* WHAT THE TASK REQUIRES
Each record below is to be copied word for word, with pictures removed.

* Stored data
══════════════════════════════

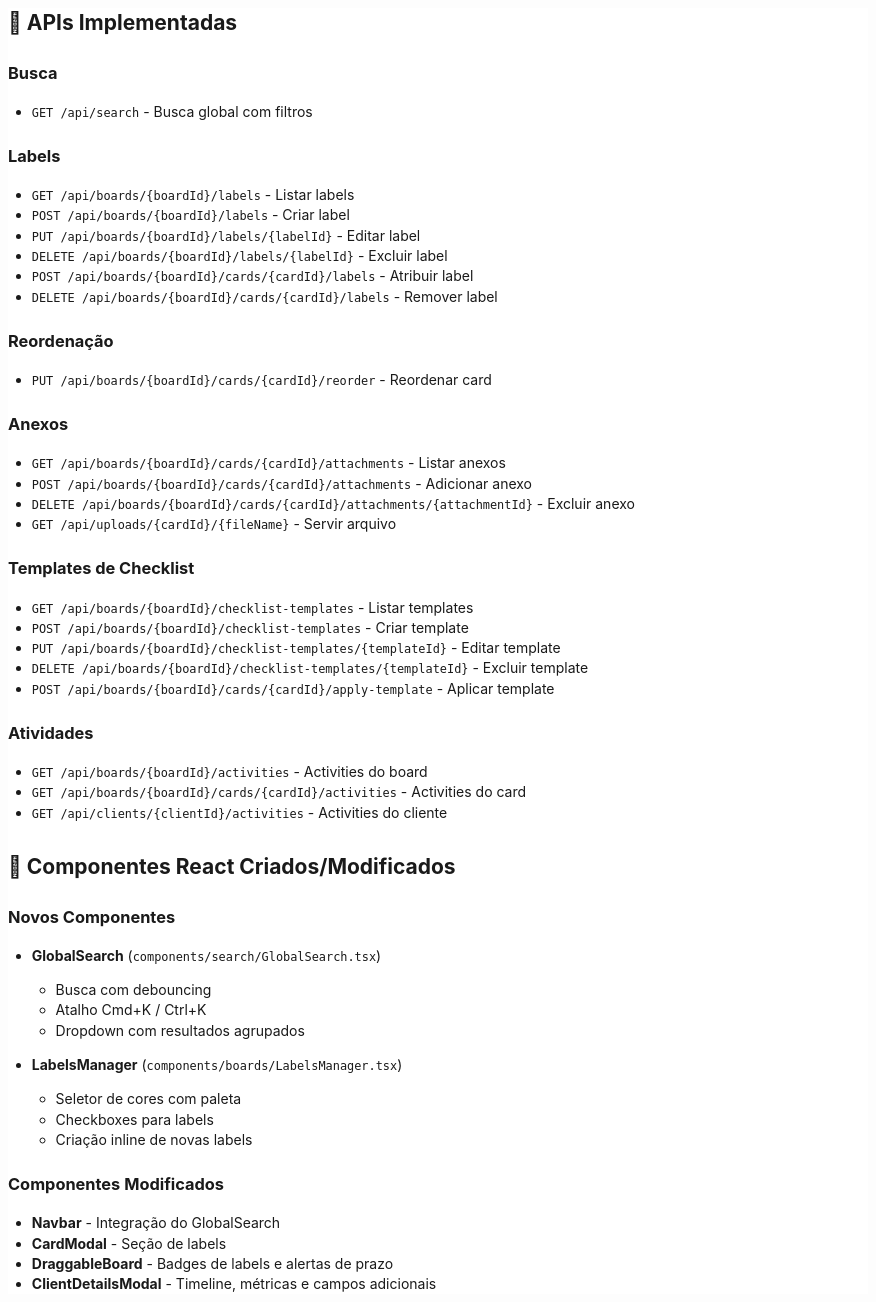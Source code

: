 ## 🔧 APIs Implementadas

### Busca
- `GET /api/search` - Busca global com filtros

### Labels
- `GET /api/boards/{boardId}/labels` - Listar labels
- `POST /api/boards/{boardId}/labels` - Criar label
- `PUT /api/boards/{boardId}/labels/{labelId}` - Editar label
- `DELETE /api/boards/{boardId}/labels/{labelId}` - Excluir label
- `POST /api/boards/{boardId}/cards/{cardId}/labels` - Atribuir label
- `DELETE /api/boards/{boardId}/cards/{cardId}/labels` - Remover label

### Reordenação
- `PUT /api/boards/{boardId}/cards/{cardId}/reorder` - Reordenar card

### Anexos
- `GET /api/boards/{boardId}/cards/{cardId}/attachments` - Listar anexos
- `POST /api/boards/{boardId}/cards/{cardId}/attachments` - Adicionar anexo
- `DELETE /api/boards/{boardId}/cards/{cardId}/attachments/{attachmentId}` - Excluir anexo
- `GET /api/uploads/{cardId}/{fileName}` - Servir arquivo

### Templates de Checklist
- `GET /api/boards/{boardId}/checklist-templates` - Listar templates
- `POST /api/boards/{boardId}/checklist-templates` - Criar template
- `PUT /api/boards/{boardId}/checklist-templates/{templateId}` - Editar template
- `DELETE /api/boards/{boardId}/checklist-templates/{templateId}` - Excluir template
- `POST /api/boards/{boardId}/cards/{cardId}/apply-template` - Aplicar template

### Atividades
- `GET /api/boards/{boardId}/activities` - Activities do board
- `GET /api/boards/{boardId}/cards/{cardId}/activities` - Activities do card
- `GET /api/clients/{clientId}/activities` - Activities do cliente

## 🎨 Componentes React Criados/Modificados

### Novos Componentes
- **GlobalSearch** (`components/search/GlobalSearch.tsx`)
  - Busca com debouncing
  - Atalho Cmd+K / Ctrl+K
  - Dropdown com resultados agrupados

- **LabelsManager** (`components/boards/LabelsManager.tsx`)
  - Seletor de cores com paleta
  - Checkboxes para labels
  - Criação inline de novas labels

### Componentes Modificados
- **Navbar** - Integração do GlobalSearch
- **CardModal** - Seção de labels
- **DraggableBoard** - Badges de labels e alertas de prazo
- **ClientDetailsModal** - Timeline, métricas e campos adicionais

══════════════════════════════

* TASK ANSWER
Source code

: ## 🔧 APIs Implementadas

### Busca
- `GET /api/search` - Busca global com filtros

### Labels
- `GET /api/boards/{boardId}/labels` - Listar labels
- `POST /api/boards/{boardId}/labels` - Criar label
- `PUT /api/boards/{boardId}/labels/{labelId}` - Editar label
- `DELETE /api/boards/{boardId}/labels/{labelId}` - Excluir label
- `POST /api/boards/{boardId}/cards/{cardId}/labels` - Atribuir label
- `DELETE /api/boards/{boardId}/cards/{cardId}/labels` - Remover label

### Reordenação
- `PUT /api/boards/{boardId}/cards/{cardId}/reorder` - Reordenar card

### Anexos
- `GET /api/boards/{boardId}/cards/{cardId}/attachments` - Listar anexos
- `POST /api/boards/{boardId}/cards/{cardId}/attachments` - Adicionar anexo
- `DELETE /api/boards/{boardId}/cards/{cardId}/attachments/{attachmentId}` - Excluir anexo
- `GET /api/uploads/{cardId}/{fileName}` - Servir arquivo

### Templates de Checklist
- `GET /api/boards/{boardId}/checklist-templates` - Listar templates
- `POST /api/boards/{boardId}/checklist-templates` - Criar template
- `PUT /api/boards/{boardId}/checklist-templates/{templateId}` - Editar template
- `DELETE /api/boards/{boardId}/checklist-templates/{templateId}` - Excluir template
- `POST /api/boards/{boardId}/cards/{cardId}/apply-template` - Aplicar template

### Atividades
- `GET /api/boards/{boardId}/activities` - Activities do board
- `GET /api/boards/{boardId}/cards/{cardId}/activities` - Activities do card
- `GET /api/clients/{clientId}/activities` - Activities do cliente

## 🎨 Componentes React Criados/Modificados

### Novos Componentes
- **GlobalSearch** (`components/search/GlobalSearch.tsx`)
  - Busca com debouncing
  - Atalho Cmd+K / Ctrl+K
  - Dropdown com resultados agrupados

- **LabelsManager** (`components/boards/LabelsManager.tsx`)
  - Seletor de cores com paleta
  - Checkboxes para labels
  - Criação inline de novas labels

### Componentes Modificados
- **Navbar** - Integração do GlobalSearch
- **CardModal** - Seção de labels
- **DraggableBoard** - Badges de labels e alertas de prazo
- **ClientDetailsModal** - Timeline, métricas e campos adicionais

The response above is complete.